After four-and-a-half years of near constant cacophony my house is quiet. Silent, in fact. I know I should be listening to Radio 4 and reading something meaningful, but I am slumped on the sofa digesting the fact that all three of my boys are now at school.

And just as my twins, Alec and Kit, four, knocked us sideways with their chaotic arrival, so their double departure this week has packed a similarly painful punch.

No sign of first day nerves

No sign of first day nerves

“Yay! Freedom!” I warbled unconvincingly as they trooped into their classrooms for the first time, weighed down by lunchboxes the size of suitcases. I watched proudly (darting from window to window) as they took their seats on the carpet, looked up expectantly at their teachers and moved seamlessly into their new roles as schoolboys.

We parents gawped through the panes and, after being ignored for a few minutes, drifted off feeling redundant and, in my case, inexplicably disappointed. After a leisurely coffee and lots of jolly comments about how I ‘won’t know what to do with my time,’ I return home and, guess what, I don’t. Not for a day or two anyway.

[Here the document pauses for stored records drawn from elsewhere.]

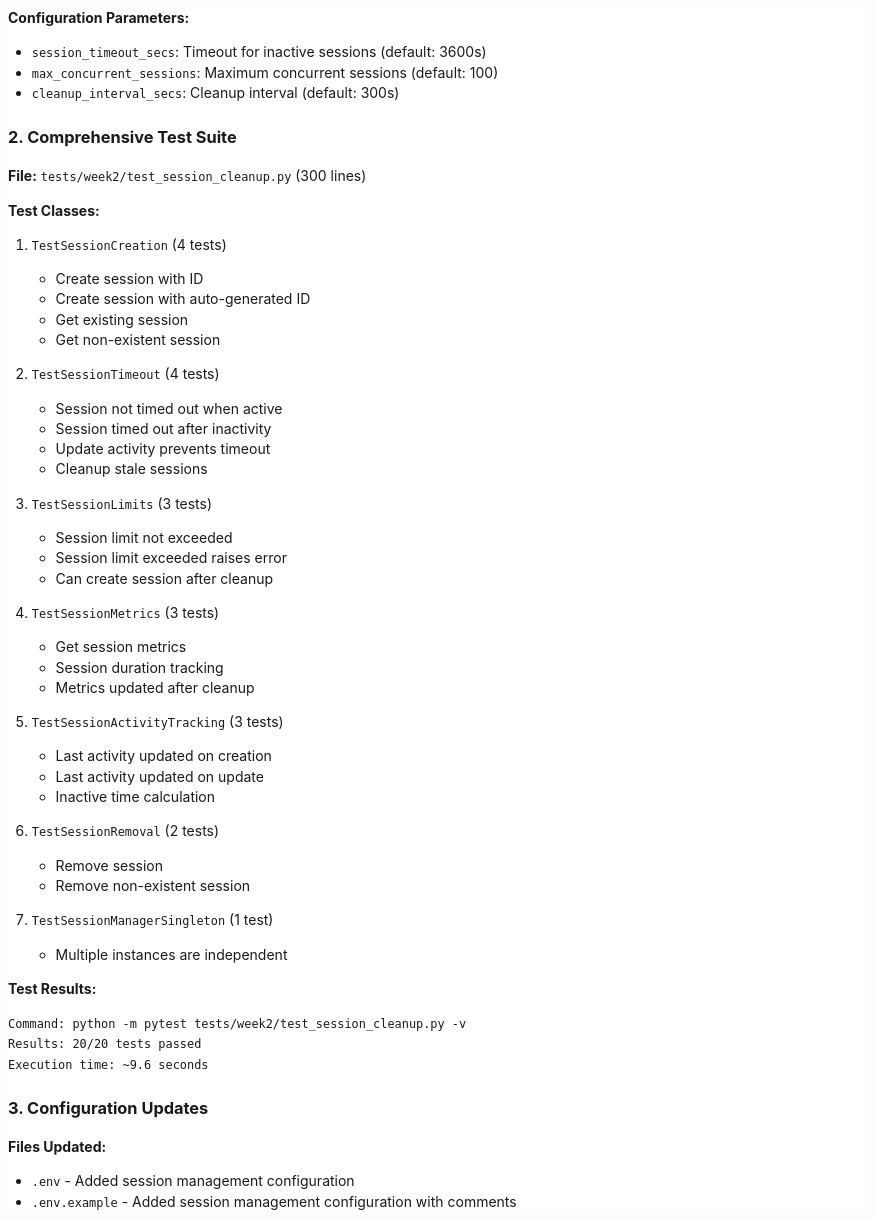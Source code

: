 **Configuration Parameters:**
- `session_timeout_secs`: Timeout for inactive sessions (default: 3600s)
- `max_concurrent_sessions`: Maximum concurrent sessions (default: 100)
- `cleanup_interval_secs`: Cleanup interval (default: 300s)

### 2. Comprehensive Test Suite

**File:** `tests/week2/test_session_cleanup.py` (300 lines)

**Test Classes:**
1. `TestSessionCreation` (4 tests)
   - Create session with ID
   - Create session with auto-generated ID
   - Get existing session
   - Get non-existent session

2. `TestSessionTimeout` (4 tests)
   - Session not timed out when active
   - Session timed out after inactivity
   - Update activity prevents timeout
   - Cleanup stale sessions

3. `TestSessionLimits` (3 tests)
   - Session limit not exceeded
   - Session limit exceeded raises error
   - Can create session after cleanup

4. `TestSessionMetrics` (3 tests)
   - Get session metrics
   - Session duration tracking
   - Metrics updated after cleanup

5. `TestSessionActivityTracking` (3 tests)
   - Last activity updated on creation
   - Last activity updated on update
   - Inactive time calculation

6. `TestSessionRemoval` (2 tests)
   - Remove session
   - Remove non-existent session

7. `TestSessionManagerSingleton` (1 test)
   - Multiple instances are independent

**Test Results:**
```
Command: python -m pytest tests/week2/test_session_cleanup.py -v
Results: 20/20 tests passed
Execution time: ~9.6 seconds
```

### 3. Configuration Updates

**Files Updated:**
- `.env` - Added session management configuration
- `.env.example` - Added session management configuration with comments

I start scrolling through my mental list of things to do. It is so long and dates so far back that even getting to the top feels like too much to think about. Somewhere on that list contains the ambition of having an uninterrupted cup of tea. As a life goal I admit I may be setting the bar a little low.

Even though the boys have been at school for less than three hours I am already feeling unaccountably nostalgic about all those playgroups, music classes and mid-week park café lunches that we’ll never have again. Of course, I never actually took the twins to a music class (too stressful/expensive) and we last attended a playgroup more than a year ago. But the point is, we could have. And now we can’t.

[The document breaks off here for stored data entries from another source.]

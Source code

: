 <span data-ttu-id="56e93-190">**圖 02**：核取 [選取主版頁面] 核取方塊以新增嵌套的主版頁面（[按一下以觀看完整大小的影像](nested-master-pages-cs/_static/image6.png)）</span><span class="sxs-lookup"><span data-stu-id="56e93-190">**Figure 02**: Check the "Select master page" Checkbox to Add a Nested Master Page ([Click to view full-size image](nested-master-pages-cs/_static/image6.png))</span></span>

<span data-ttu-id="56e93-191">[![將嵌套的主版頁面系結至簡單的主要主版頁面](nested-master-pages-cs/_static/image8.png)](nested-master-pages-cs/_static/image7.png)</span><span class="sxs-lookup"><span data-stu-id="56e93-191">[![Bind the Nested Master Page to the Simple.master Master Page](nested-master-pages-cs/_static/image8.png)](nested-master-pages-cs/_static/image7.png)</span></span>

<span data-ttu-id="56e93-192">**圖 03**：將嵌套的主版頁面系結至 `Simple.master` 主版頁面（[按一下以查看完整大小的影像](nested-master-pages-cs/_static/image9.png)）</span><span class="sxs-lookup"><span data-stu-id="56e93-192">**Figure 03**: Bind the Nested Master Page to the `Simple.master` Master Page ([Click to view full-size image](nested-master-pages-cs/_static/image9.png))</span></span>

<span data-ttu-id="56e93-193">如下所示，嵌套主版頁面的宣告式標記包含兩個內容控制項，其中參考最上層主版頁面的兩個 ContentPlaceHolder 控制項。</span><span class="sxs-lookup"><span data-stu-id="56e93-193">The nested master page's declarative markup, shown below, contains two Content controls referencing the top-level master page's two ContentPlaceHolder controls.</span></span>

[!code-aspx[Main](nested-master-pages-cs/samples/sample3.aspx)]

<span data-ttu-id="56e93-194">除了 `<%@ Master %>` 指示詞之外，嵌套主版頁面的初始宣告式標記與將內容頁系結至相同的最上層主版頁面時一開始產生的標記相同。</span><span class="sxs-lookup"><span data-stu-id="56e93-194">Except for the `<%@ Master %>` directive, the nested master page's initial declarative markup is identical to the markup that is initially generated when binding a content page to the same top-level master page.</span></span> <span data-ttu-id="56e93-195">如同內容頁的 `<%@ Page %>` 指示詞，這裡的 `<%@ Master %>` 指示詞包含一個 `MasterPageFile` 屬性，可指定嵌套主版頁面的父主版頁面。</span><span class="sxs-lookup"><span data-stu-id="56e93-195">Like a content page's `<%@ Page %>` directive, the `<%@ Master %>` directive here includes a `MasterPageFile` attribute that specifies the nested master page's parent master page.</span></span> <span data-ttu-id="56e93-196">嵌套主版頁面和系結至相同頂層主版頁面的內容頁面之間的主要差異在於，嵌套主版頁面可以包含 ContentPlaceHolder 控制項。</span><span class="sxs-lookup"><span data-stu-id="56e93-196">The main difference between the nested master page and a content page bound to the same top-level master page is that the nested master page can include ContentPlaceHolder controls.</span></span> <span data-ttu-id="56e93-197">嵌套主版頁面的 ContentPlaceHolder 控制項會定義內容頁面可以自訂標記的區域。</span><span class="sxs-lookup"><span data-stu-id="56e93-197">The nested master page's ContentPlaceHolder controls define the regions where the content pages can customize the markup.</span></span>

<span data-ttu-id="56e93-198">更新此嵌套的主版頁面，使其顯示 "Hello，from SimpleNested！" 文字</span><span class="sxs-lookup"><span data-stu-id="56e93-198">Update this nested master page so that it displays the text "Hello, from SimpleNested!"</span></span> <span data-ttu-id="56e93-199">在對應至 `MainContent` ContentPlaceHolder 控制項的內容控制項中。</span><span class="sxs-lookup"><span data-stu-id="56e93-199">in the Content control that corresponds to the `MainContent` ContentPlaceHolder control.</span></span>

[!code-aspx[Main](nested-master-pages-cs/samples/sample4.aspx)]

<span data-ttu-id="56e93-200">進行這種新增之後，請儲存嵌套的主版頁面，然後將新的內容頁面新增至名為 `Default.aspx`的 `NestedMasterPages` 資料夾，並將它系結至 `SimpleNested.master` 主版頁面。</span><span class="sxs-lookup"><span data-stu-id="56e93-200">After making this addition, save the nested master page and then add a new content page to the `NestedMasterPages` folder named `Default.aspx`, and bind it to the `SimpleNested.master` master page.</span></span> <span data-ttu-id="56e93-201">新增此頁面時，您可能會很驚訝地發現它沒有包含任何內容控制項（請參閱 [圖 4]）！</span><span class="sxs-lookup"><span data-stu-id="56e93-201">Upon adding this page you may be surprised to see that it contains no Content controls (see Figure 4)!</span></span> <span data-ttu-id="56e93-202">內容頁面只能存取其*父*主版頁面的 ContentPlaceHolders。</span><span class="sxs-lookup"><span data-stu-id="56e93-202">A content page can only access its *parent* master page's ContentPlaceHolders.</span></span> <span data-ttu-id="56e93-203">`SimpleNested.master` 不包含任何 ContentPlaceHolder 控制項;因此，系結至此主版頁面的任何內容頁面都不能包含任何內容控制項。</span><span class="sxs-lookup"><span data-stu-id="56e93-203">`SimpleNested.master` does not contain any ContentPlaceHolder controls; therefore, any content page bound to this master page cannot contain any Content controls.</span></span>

With the start of term comes another realisation: I am no longer the mother of very young children. I admit that having three children under three is not something I could wholeheartedly recommend, but it did provide an identity of sorts. My harassed demeanour and double pram with buggy board set me apart from other parents. Now my children are just like anyone else’s – no cause for admiration, pity or any other form of attention. I shall miss not being able to get cross about it.

So now that the two main excuses for my general inaction and, ahem, undercleaned house, have left the building, it is probably time to smarten up my act a bit.

I have to confront the fact that I do now have time to look in the mirror so probably can spare a minute to drag a comb through my hair and, regrettably, may now be able to tackle the health hazards that are our toilets. I probably could sort through the jumble of summer clothes on the spare bed too.

But just as seven years ago, I never imagined being a stay at home mum, today I don’t really hanker after being a mum-who-lunches either. Not every day, anyway, although no doubt it is a role I could quickly warm to. So the question of What Are You Going To Do Now looms constantly, if not in my own head, then on the lips of others.

In the meantime, though, I have accrued a lot of unpaid leave in my extended role of childcare-provider-in-chief and refuse to spend it soul searching. Instead, I shall pine.

I wander into Alec and Kit’s bedroom and fluff up their pillows (I know they will appreciate this later when they hit each other with them). I imagine them having lunch and hope they can get their yogurts open. I am the first parent pacing outside the classroom at 3.15pm.

Kit bursts through the door, smiling, clutching at least five drawings of monsters. “They’ve got lots of books!” he shouts. Alec emerges, looking dazed but pleased with himself, happy because he had lunch with big brother Harry in the canteen.

And we totter home, all talking at once, pausing only to run into people’s driveways, snatch a school bag and chuck it into the road and climb any unstable-looking walls.

I am back on familiar territory. It feels good.